When he’s not outlining perps’ faces down at the precinct with his trusty 4H pencil, he draws flowers and koi at the park next to his house in bright watercolors.
Given it is a part time job, he supplements his income as a tutor at a life drawing class in the local senior center. Given that the senior center is Methodist, the models always keep their clothes on.
He has been out of a relationship for the past two years and dating is proving difficult for him. On a recent date, while chewing on a juicy piece of steak, his date, a woman eight years his elder, confessed that although she is not racist it doesn’t seem reasonable that she, white and female, should have to take her shoes off while going through security at the airport.
In that instant, the steak served him well as he just nodded and kept on working on the sinewy meat, avoiding further conversation on the matter.
He finds his colleagues personable. Although he is not one of them, he finds their sense of camaraderie reassuring. Now and again, one of them will stand behind him as he sketches and will compliment his work, “nice eyebrows”, or “you’re gonna make this scumbag look like Don Johnson.” That particular comment was made by the captain, who is fifteen years his elder.
He applied for the job after he read the description of a wanted ad in his alumni paper and found that he possessed the majority of the desirable qualifications:
“Degree field – requirements vary by employer. Fine art or a related degree is essential.
Experience – requirements vary but some experience in the art world is necessary.
Key skills – people skills, drawing skills; some requirements may vary.”
The captain, a reserved man with a moustache reminiscent of that of general Von Hindenburg (he only noticed it because of a documentary he watched a week prior), sat stoically at his desk, examining the portraits in the portfolio. After a firm handshake and an affirmative nod, the artist became a sketch artist.
Most people, while describing a perp, will lean towards hyperbole and embellishment, “His eyes were black as night” or “No, bigger, bigger. He had a nose so big, he looked like a pelican.”
After a while on the job, the sketch artist learned to extract essential information while reassuring the witness that their description is accurate and germane to the case, “Eyes like Cher, but a younger Cher. Not Sonny and Cher young, but young enough. got it.”

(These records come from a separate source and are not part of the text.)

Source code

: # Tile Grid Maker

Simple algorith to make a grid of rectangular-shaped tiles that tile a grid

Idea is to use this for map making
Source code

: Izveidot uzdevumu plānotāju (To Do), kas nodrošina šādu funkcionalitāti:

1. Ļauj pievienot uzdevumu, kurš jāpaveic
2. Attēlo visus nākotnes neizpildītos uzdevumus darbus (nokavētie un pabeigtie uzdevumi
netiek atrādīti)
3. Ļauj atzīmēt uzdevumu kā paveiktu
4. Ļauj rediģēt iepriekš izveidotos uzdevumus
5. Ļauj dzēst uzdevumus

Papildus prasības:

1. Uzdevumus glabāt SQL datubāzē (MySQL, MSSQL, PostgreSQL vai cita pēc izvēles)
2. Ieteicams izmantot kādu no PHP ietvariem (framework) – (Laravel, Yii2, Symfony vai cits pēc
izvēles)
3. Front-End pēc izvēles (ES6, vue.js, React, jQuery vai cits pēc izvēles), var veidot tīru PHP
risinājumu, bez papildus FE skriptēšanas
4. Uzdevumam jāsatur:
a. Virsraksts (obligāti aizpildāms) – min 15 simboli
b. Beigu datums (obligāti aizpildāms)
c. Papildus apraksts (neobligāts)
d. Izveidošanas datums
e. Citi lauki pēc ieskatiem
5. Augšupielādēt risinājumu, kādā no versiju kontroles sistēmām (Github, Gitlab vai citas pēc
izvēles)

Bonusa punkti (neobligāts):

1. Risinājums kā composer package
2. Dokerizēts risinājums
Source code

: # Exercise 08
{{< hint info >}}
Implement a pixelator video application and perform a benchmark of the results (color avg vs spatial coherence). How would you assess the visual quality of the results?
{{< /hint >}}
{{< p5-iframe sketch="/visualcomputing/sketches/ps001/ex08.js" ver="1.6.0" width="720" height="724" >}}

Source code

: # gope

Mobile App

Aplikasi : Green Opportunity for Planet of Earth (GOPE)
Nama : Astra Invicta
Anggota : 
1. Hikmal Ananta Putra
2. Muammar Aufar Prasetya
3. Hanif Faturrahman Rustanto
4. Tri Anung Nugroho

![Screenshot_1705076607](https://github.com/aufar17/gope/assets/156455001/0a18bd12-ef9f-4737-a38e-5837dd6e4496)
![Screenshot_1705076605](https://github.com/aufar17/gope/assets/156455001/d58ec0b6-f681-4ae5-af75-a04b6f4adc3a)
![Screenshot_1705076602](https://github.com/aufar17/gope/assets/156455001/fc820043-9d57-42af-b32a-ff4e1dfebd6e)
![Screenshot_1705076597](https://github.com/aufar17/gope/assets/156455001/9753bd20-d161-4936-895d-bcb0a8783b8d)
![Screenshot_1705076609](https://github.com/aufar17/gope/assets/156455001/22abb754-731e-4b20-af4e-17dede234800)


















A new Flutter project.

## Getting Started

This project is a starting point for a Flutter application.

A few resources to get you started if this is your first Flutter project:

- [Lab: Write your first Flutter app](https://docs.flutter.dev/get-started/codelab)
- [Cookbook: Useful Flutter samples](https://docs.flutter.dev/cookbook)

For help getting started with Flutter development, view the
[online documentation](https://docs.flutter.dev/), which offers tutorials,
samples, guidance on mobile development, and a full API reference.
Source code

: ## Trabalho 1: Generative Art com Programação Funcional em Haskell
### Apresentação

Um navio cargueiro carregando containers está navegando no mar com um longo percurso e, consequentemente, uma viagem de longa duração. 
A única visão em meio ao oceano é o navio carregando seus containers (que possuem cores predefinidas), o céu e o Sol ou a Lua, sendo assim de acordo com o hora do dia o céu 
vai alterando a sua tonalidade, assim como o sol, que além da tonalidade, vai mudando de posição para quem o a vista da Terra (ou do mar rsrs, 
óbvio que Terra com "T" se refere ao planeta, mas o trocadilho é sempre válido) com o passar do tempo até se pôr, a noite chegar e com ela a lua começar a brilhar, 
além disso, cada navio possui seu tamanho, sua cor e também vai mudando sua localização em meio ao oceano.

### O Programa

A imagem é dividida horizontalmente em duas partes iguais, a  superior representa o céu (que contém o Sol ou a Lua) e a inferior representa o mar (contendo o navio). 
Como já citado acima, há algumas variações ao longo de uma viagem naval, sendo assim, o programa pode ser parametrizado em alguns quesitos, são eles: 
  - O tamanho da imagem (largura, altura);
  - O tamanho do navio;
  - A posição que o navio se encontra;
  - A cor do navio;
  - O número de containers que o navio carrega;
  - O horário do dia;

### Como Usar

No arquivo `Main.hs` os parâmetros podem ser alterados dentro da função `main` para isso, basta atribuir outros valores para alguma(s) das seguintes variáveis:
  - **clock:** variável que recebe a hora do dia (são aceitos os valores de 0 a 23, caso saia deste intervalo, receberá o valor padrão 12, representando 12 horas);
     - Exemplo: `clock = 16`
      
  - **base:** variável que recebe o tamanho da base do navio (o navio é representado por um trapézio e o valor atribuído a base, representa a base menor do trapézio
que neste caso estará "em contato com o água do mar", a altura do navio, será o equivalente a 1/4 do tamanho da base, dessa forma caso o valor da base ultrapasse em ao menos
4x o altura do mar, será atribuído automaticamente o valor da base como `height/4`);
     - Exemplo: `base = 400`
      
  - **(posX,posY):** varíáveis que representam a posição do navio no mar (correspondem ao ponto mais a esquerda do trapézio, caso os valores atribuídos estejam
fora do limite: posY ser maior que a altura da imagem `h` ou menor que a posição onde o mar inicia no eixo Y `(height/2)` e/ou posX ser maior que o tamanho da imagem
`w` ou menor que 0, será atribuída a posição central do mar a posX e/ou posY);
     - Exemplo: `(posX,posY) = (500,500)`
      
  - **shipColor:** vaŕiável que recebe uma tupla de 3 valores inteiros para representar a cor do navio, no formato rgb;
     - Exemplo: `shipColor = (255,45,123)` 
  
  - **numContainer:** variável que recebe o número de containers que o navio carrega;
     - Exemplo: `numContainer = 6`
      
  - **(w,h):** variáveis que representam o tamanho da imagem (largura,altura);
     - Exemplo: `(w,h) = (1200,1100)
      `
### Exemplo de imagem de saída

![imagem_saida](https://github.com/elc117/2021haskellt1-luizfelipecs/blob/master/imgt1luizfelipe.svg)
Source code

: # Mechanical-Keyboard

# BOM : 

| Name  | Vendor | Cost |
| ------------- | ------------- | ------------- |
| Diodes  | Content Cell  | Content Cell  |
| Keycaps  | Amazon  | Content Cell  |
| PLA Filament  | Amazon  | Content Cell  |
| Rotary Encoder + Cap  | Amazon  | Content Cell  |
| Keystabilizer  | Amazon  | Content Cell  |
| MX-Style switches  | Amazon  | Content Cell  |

He thought of making an exhibition of his works, but he couldn’t get a release from three of the perps he wanted to feature in his show. One was upstate doing five years for armed robbery. The second was killed in a lover’s quarrel, and the third was now a chaplain in a hospital two towns over and said that that face is no longer his — it belongs to the Lord, and the Lord doesn’t sign releases.
He’s getting really good at watercolors and spends pratically all of his afternoons in the park next to his house. He has become friendly with a yoga teacher who conducts her lessons in the big lawn next to the pond.
Lately he has been thinking about his future. Are there promotions for police sketch artists? Could he create a sketch class and promote it with a line like, “Taught by a working police sketch artist.”
Would that draw in a crowd? Could he teach it at the senior center?
Last week he sketched three descriptions of perps: two of them had your average run-of-the-mill face but the third, which was also the final sketch of the week, had a glass eye, a scar on his right cheek and a long braided pony tale.
While the witness was describing the perp, he thought that surely he’ll get caught, sketch or not. All that’s needed is to put a description on the APB: “male, medium size, face like a arch-villain.”
He chuckled to himself. The witness looked at him perplexed, thinking that he was laughing at her heavy lisp.
On a suggestion from the yoga teacher, now his girlfriend, he printed out business cards. They read,
“Professional Artist and Tutor.
Drawing, Painting and Sketches. Private and Group lessons.”
He chose to omit his other title in case someone would think he only taught how to sketch faces but they were interested in painting water lilies or Bassett Hounds.
For the captain’s upcoming retirement party, the policemen asked if he could do a portrait of the captain. He obliged and when one of them asked, “Don’t you need a photo?” He answered, “No, I have a good sense of his face, and if I forget, I still have that WWI documentary recorded on my DVR.”